Do I sound like an AT&T commercial?



To: greenspirit who wrote (6381)1/19/1998 7:26:00 PM
From: Jack Clarke  Respond to of 71178
 
Michael,

Your assessment of the variables involved in your question is probably correct. I think you'll get the answers you want on Wednesday. If you don't you should see someone else. But I'll keep it in mind and try to help.

Jack



To: greenspirit who wrote (6381)1/20/1998 12:10:00 AM
From: Gauguin  Read Replies (2) | Respond to of 71178
 
Mike, welcome back! Seven inch scar is good. When it comes to scars, big is good. Well, up to say 14 inches, or 10 anyway. A three inch scar is not really good and two inches isn't a scar.

My dear old Dad, who is seventy eight now, and still Bull Of The Woods, just had his first surgery. He was nervous. We're standing there over him with the nurse in the recovery room and he's all smiles. First time I've ever seen my Dad...well, stoned; he was cute, really. And he tells the nurse, "I'm not a virgin any more. I lost my vir-gin-in-ty." "Oh." "Yah. Been operated on. Been in surgeried."

Wild guess, unrelated to my Dad ~ Are you anxious about how the nerve is recovering? (Well, I guess that would be answered "of course".)

Good to hear about the state of the military hospitals. Been in a few hospitals recently myself, public ones, and was impressed. But was in a V.A. one in about 1974 and it scared the dickens out of me. (Might have been just too impressionable. And hey, somebody was screaming, loud and continuously, in the next room.)

And BTW, from "Paul's Limited and Mixed-Up History Files", some people say the greatest reformer of military field hospitals was Florence Nightingale. In the 1700's somewhere. Maybe it was the Crimean War, if it happened in that century.
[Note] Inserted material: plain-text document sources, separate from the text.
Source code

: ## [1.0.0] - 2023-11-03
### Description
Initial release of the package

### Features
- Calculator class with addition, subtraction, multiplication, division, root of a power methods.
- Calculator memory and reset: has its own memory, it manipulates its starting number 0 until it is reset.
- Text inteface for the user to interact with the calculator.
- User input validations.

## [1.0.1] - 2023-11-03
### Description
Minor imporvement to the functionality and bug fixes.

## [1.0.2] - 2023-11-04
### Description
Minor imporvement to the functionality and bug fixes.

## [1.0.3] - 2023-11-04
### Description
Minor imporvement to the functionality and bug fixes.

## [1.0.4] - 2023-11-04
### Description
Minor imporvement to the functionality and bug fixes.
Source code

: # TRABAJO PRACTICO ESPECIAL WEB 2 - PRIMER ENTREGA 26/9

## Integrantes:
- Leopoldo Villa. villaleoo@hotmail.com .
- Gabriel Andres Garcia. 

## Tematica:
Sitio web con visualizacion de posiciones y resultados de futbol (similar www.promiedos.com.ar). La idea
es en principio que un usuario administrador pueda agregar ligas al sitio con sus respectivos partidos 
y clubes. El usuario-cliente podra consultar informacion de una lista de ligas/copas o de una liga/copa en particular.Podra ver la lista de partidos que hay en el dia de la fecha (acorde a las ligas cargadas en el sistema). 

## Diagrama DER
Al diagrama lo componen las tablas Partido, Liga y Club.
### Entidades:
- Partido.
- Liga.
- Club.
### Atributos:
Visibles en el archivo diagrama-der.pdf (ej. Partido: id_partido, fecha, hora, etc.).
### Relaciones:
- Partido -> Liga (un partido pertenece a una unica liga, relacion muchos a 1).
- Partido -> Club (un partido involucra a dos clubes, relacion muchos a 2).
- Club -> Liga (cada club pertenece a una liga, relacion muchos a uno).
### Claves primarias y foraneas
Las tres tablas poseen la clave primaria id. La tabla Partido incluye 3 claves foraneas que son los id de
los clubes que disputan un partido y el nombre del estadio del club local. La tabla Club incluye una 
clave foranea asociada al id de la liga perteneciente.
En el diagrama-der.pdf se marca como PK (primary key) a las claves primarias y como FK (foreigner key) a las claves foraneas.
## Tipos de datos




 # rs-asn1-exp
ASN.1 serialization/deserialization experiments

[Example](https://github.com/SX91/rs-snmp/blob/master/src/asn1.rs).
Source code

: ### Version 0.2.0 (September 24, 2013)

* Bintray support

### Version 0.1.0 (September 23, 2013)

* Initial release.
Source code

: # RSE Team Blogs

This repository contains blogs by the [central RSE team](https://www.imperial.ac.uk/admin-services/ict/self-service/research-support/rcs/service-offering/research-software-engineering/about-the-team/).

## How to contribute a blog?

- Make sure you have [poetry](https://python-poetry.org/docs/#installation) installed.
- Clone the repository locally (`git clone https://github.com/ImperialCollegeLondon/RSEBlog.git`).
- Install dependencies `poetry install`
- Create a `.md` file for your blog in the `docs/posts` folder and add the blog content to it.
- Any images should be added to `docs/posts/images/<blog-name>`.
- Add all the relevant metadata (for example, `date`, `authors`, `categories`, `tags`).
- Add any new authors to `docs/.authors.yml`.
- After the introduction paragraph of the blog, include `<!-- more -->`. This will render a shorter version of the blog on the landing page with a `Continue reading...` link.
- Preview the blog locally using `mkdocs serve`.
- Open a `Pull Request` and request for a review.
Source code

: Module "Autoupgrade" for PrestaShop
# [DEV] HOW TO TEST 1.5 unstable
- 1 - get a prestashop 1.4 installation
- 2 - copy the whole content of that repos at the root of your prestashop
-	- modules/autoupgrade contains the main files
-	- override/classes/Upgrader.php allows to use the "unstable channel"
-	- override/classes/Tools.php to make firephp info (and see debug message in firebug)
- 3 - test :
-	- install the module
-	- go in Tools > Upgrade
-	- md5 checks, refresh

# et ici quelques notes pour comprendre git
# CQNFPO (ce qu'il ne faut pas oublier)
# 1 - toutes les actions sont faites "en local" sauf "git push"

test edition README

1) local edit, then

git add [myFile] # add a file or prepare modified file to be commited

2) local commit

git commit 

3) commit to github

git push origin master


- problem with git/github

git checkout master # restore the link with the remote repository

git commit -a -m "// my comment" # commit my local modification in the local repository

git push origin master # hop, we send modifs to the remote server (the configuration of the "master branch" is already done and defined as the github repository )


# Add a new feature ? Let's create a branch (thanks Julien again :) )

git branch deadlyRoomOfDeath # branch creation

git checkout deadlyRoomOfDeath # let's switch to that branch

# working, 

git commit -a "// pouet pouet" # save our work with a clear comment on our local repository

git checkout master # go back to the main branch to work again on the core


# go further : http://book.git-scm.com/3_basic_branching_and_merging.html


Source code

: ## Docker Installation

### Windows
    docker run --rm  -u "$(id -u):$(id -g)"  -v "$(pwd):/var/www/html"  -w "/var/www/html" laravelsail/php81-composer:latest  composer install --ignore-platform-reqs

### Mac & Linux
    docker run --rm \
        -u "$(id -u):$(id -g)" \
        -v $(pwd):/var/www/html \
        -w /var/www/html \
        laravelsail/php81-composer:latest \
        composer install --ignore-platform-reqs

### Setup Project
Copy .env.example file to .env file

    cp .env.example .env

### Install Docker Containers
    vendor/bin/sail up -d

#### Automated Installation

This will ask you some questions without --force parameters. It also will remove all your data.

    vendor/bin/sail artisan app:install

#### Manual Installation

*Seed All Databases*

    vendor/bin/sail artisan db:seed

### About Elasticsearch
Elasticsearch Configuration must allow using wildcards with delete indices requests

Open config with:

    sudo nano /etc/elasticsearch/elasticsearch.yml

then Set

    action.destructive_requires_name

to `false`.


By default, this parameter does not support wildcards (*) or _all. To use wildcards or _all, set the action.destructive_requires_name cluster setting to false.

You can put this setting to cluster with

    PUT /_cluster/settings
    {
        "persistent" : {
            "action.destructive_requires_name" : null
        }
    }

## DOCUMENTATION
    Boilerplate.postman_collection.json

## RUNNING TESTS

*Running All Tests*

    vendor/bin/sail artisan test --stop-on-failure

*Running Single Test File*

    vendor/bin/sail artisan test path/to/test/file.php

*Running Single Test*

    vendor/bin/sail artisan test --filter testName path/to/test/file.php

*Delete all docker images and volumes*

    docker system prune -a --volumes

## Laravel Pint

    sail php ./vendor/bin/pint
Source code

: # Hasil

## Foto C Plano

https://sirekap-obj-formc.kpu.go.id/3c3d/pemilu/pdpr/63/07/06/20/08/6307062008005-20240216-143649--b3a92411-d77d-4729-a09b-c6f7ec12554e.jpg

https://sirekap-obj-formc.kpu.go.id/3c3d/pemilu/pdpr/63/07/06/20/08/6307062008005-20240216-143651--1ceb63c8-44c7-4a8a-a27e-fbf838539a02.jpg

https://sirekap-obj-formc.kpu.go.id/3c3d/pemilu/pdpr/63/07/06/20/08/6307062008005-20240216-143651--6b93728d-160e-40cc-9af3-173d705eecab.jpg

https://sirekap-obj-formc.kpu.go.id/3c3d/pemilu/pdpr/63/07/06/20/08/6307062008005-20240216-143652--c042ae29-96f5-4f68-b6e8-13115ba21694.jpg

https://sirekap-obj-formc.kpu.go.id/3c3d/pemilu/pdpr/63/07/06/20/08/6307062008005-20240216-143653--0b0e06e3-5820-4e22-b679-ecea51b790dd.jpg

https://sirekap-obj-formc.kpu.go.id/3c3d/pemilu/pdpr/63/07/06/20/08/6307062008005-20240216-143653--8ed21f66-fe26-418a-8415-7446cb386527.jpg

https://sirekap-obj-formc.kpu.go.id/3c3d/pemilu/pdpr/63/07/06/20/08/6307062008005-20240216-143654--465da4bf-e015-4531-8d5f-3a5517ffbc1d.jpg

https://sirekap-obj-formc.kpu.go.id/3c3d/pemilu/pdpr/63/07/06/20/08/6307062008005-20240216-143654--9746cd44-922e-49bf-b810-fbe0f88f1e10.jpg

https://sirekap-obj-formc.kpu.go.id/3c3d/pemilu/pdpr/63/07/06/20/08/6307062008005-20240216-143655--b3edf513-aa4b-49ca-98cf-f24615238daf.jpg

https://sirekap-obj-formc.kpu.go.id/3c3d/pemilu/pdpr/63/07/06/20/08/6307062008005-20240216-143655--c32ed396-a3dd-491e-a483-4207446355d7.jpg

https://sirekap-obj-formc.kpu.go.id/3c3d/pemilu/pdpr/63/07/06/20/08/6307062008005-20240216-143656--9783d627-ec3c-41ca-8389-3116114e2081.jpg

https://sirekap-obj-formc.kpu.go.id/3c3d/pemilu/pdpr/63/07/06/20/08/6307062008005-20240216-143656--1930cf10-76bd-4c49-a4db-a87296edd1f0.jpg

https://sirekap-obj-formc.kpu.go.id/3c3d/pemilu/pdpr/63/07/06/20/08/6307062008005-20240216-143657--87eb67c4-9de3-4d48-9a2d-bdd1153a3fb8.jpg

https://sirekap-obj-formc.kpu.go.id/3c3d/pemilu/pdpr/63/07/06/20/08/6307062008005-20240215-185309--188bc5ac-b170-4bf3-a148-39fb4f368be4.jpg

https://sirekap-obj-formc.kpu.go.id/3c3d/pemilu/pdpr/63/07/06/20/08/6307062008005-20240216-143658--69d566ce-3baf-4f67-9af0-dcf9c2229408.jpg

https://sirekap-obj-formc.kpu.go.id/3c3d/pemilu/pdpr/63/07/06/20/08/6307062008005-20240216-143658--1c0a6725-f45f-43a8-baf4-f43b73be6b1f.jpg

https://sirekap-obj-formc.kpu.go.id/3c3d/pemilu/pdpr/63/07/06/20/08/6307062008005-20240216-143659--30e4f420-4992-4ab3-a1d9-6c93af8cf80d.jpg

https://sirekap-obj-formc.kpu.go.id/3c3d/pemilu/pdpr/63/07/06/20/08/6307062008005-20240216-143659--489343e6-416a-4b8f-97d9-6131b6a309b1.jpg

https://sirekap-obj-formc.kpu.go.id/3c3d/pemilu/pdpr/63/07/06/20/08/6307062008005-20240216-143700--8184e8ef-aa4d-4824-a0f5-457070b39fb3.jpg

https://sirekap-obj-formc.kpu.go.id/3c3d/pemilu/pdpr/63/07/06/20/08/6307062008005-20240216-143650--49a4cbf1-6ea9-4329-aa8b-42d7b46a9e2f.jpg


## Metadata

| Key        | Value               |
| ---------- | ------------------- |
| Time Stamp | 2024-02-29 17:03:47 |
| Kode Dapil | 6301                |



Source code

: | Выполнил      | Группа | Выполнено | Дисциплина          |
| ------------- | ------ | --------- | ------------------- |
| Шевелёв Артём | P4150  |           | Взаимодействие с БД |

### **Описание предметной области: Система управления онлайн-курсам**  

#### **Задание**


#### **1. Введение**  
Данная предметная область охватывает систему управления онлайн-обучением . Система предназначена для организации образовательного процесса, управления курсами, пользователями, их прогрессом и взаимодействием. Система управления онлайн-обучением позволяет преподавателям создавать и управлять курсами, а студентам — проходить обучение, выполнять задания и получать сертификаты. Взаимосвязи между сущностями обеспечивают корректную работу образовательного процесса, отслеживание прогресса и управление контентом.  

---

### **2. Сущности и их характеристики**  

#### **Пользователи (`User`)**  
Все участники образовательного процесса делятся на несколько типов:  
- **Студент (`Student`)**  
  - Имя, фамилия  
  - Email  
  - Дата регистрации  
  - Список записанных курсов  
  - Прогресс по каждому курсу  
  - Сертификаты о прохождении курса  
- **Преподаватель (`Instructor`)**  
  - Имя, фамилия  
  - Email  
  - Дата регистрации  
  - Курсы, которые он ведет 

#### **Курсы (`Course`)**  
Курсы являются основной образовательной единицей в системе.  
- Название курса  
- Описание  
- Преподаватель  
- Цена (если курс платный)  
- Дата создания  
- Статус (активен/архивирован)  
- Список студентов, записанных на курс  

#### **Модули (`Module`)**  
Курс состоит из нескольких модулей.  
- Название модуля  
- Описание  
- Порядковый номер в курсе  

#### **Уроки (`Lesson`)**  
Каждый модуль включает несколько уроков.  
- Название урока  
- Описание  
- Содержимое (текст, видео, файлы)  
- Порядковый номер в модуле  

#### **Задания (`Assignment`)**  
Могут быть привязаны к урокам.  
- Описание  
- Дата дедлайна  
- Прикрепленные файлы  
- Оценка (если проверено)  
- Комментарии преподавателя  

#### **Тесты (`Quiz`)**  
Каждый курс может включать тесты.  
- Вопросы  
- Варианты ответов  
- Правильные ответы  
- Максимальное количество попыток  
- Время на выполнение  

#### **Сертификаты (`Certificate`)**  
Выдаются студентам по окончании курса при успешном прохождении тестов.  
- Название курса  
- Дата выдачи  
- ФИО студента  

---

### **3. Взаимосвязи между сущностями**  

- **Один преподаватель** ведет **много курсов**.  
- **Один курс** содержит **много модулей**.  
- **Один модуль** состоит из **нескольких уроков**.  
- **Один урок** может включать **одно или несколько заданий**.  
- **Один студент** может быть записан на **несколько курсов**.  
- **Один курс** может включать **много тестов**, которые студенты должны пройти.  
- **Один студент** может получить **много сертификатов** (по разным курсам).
She convinced the British their hospitals were killing more combat troops than the enemy, and was far ahead of her time in the presentation of her arguments, using brilliantly organized and colored statistical graphs to quantify the causes of death as a function of time and conditions. They're very impressive, still. She lobbied exhaustively on the troops behalf.

She would have been most definitely "wired". She was really quite a heroine. Addict. Or maybe that was someone else.

Sounds to me like you're in good hands. But "questions" about how things heal have always been good for me. But also, some stuff doesn't get better right away; it sort of has to grow. This is free advice. But I really should charge for that quality of history discourse.